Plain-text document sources

--------------------

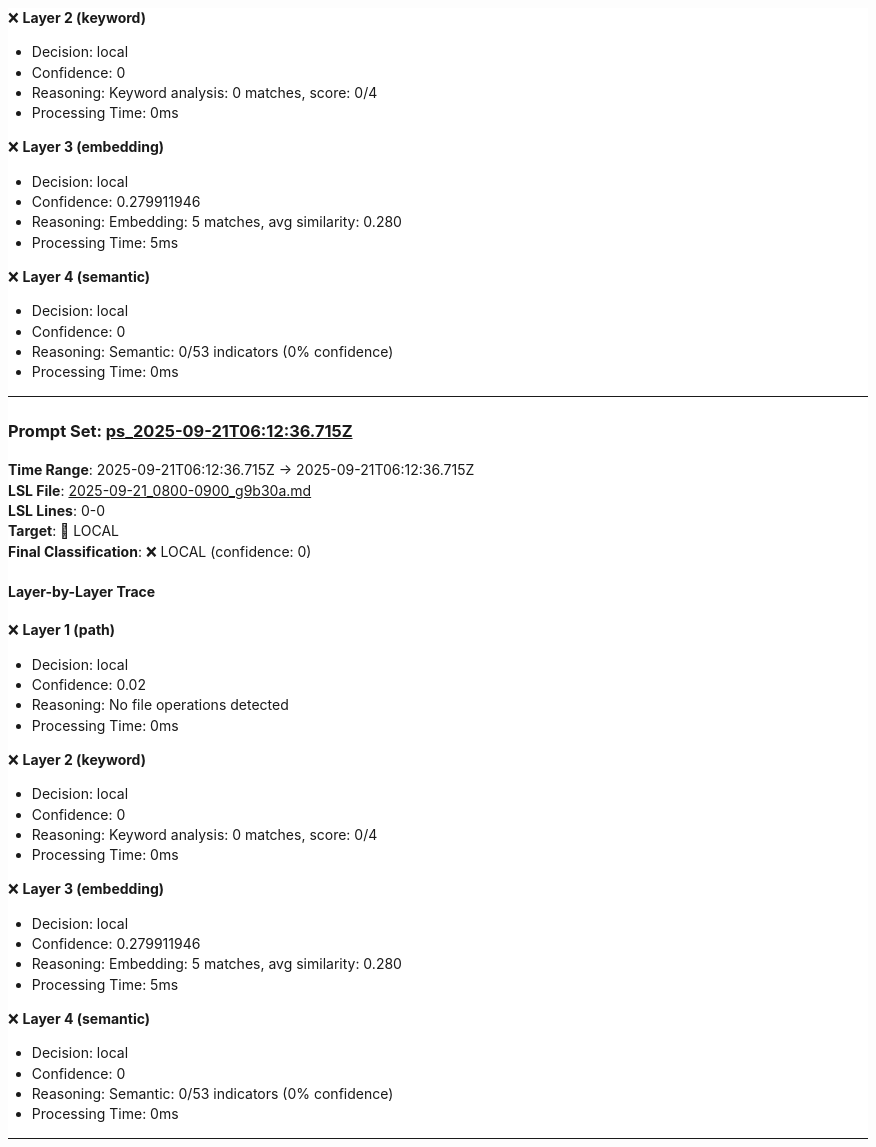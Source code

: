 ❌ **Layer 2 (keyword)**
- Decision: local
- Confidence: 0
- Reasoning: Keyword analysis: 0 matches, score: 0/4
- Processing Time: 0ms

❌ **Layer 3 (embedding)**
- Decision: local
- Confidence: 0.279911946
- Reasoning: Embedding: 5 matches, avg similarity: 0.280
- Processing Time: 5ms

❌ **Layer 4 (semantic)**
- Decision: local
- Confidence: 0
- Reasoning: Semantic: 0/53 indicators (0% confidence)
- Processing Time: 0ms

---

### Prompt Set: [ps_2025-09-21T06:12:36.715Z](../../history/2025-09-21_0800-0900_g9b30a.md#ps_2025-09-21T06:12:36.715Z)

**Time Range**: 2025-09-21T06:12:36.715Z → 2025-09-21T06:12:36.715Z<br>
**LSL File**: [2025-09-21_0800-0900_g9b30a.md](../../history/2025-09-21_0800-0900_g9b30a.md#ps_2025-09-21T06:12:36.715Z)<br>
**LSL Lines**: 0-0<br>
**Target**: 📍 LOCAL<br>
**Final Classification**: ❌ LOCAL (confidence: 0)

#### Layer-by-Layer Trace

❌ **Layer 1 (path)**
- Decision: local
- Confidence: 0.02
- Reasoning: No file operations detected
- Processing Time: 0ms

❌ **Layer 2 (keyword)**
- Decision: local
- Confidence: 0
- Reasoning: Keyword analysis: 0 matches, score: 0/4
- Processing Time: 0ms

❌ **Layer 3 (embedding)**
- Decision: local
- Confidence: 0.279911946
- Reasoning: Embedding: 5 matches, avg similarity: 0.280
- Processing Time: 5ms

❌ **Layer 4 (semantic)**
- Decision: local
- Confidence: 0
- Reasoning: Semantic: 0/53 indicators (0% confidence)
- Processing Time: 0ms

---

--------------------

__PROBLEM TO WORK ON__: Output only the lines from the one with "LOCAL (confidence: 0)" through the last line of the entries above; please keep them exact.

__ANSWER SECTION__:
**Final Classification**: ❌ LOCAL (confidence: 0)

#### Layer-by-Layer Trace

❌ **Layer 1 (path)**
- Decision: local
- Confidence: 0.02
- Reasoning: No file operations detected
- Processing Time: 0ms

❌ **Layer 2 (keyword)**
- Decision: local
- Confidence: 0
- Reasoning: Keyword analysis: 0 matches, score: 0/4
- Processing Time: 0ms

❌ **Layer 3 (embedding)**
- Decision: local
- Confidence: 0.279911946
- Reasoning: Embedding: 5 matches, avg similarity: 0.280
- Processing Time: 5ms

❌ **Layer 4 (semantic)**
- Decision: local
- Confidence: 0
- Reasoning: Semantic: 0/53 indicators (0% confidence)
- Processing Time: 0ms

---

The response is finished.